WHAT IS NEEDED: Determine the count of lines containing "with" in the entries below and return only that figure.

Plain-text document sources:
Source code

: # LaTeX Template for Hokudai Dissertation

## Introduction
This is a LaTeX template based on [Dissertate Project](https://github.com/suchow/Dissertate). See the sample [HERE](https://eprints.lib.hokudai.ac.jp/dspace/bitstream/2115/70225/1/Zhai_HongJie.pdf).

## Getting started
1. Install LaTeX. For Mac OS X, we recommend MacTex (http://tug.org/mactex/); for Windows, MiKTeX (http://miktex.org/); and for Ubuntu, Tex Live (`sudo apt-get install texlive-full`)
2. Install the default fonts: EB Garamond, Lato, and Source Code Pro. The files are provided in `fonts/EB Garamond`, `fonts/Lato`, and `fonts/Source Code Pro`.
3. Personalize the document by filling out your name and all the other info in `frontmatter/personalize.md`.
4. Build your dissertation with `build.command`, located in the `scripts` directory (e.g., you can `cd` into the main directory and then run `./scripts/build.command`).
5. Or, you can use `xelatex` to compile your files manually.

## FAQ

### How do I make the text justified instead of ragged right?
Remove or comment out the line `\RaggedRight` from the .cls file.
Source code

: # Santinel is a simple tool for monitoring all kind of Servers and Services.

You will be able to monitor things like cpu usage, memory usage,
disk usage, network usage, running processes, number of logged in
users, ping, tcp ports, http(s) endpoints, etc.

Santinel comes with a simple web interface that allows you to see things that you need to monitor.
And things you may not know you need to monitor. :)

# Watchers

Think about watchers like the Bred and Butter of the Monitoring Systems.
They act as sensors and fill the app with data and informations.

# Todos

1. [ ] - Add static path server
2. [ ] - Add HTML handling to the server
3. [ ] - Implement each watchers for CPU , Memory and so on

SOLUTION FOR THIS PROBLEM: 3